**Problem statement**. Please copy out every line in the records below that includes the word "Paper".

**Collected data**.

= Beginning of Section =

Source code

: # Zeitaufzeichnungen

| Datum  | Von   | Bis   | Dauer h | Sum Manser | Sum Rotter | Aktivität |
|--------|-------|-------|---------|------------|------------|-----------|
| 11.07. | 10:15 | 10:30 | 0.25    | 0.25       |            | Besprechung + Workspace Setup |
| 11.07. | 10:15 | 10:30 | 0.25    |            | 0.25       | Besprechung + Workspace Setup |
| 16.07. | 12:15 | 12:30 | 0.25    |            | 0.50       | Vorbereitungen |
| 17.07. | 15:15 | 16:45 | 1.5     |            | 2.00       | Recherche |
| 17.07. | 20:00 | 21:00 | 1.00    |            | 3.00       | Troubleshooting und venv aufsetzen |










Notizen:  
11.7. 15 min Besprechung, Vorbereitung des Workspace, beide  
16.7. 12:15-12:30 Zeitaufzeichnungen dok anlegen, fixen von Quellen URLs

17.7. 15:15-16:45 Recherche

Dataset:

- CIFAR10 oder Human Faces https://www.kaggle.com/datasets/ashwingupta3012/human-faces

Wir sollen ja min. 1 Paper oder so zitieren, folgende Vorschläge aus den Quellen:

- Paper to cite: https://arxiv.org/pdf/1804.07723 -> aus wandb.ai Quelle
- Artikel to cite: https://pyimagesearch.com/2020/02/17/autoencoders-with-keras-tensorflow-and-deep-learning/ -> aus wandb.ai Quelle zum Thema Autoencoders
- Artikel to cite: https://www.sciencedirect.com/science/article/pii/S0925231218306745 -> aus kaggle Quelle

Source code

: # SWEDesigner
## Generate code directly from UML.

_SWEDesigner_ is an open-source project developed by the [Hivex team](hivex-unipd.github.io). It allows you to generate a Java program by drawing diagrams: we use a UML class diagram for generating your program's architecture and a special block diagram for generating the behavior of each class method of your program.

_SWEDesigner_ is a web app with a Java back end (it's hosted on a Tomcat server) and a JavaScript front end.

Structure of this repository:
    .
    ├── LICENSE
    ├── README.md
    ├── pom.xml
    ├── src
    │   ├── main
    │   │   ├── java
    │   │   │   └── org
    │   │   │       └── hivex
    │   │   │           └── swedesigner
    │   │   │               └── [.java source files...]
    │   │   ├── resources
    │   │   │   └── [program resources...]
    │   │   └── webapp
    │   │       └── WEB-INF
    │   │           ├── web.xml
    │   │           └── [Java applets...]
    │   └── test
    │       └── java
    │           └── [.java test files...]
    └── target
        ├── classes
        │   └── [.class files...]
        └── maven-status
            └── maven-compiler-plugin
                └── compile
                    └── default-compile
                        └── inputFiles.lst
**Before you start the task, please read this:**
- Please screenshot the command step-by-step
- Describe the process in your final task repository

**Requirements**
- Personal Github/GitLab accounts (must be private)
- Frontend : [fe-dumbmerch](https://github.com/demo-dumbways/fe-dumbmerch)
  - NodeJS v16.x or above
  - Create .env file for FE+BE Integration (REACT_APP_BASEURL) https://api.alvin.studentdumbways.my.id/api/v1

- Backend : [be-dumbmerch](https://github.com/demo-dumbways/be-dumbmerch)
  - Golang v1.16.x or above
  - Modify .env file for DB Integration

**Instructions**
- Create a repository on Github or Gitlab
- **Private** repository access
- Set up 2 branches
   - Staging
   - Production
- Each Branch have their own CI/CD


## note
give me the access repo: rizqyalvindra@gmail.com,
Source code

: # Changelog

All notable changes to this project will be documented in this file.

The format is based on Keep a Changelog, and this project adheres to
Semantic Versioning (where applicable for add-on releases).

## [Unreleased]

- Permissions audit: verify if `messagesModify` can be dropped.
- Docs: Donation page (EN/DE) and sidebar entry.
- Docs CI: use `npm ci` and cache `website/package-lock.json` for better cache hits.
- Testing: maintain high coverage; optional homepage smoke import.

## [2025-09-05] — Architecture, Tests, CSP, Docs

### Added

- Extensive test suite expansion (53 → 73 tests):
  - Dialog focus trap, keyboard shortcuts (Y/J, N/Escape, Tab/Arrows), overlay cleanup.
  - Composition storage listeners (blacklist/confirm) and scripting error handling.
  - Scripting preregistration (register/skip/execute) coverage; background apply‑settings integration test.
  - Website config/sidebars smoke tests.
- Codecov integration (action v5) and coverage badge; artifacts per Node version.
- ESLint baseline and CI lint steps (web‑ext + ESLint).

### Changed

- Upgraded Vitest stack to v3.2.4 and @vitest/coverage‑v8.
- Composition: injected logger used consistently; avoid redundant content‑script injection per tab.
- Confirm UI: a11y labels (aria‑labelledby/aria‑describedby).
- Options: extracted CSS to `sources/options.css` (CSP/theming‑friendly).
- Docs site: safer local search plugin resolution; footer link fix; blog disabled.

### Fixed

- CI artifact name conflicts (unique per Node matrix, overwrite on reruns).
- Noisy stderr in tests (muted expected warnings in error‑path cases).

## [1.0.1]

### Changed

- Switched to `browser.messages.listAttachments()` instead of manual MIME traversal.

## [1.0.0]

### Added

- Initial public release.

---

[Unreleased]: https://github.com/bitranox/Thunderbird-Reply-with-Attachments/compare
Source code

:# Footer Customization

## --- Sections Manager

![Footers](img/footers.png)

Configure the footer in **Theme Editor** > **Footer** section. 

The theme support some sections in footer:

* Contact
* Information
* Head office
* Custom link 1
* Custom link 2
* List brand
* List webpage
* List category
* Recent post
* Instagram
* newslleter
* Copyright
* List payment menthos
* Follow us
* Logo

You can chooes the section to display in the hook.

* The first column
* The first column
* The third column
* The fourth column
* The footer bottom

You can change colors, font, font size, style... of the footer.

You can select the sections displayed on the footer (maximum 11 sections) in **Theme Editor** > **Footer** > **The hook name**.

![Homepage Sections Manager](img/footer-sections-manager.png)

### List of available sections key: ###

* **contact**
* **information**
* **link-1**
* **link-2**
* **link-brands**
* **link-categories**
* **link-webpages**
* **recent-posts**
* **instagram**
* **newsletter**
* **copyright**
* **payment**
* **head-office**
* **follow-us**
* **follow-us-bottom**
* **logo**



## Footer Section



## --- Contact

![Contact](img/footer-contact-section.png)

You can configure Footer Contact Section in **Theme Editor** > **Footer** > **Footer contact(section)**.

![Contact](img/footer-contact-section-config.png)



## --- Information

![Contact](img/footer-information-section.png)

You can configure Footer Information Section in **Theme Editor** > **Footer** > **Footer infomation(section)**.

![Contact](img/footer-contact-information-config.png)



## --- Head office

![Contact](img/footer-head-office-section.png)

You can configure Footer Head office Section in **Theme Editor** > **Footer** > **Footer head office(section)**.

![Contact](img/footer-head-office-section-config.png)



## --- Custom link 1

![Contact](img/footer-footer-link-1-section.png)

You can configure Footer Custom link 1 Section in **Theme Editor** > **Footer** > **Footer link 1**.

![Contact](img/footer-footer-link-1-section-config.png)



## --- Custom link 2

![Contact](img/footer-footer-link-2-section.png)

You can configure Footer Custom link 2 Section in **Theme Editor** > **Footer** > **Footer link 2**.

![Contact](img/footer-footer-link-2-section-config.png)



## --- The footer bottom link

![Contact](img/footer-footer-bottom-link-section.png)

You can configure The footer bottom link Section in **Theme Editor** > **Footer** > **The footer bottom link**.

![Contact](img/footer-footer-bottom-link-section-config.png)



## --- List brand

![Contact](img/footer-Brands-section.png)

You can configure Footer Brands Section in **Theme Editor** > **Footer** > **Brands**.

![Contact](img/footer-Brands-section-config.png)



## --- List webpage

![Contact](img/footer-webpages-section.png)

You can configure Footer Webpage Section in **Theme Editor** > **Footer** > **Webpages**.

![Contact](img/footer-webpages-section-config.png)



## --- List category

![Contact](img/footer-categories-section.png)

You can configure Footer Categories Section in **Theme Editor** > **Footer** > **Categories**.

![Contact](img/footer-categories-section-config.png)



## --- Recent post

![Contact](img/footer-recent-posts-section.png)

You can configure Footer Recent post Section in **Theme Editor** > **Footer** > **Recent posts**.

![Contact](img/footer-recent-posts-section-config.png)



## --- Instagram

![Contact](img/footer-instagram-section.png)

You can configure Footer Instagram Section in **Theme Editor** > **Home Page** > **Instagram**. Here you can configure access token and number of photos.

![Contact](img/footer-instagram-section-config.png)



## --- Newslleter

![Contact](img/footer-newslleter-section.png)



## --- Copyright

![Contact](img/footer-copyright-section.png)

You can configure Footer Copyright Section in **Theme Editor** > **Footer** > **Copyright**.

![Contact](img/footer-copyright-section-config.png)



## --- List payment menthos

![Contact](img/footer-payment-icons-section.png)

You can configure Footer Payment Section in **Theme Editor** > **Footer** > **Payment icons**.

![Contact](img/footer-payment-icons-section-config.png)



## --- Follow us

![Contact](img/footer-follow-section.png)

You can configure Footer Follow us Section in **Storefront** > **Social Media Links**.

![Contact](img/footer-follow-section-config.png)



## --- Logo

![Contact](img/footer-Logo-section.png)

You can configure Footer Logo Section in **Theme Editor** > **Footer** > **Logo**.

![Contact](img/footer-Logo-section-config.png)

= End of Section =

**Task solution**.
Wir sollen ja min. 1 Paper oder so zitieren, folgende Vorschläge aus den Quellen:
- Paper to cite: https://arxiv.org/pdf/1804.07723 -> aus wandb.ai Quelle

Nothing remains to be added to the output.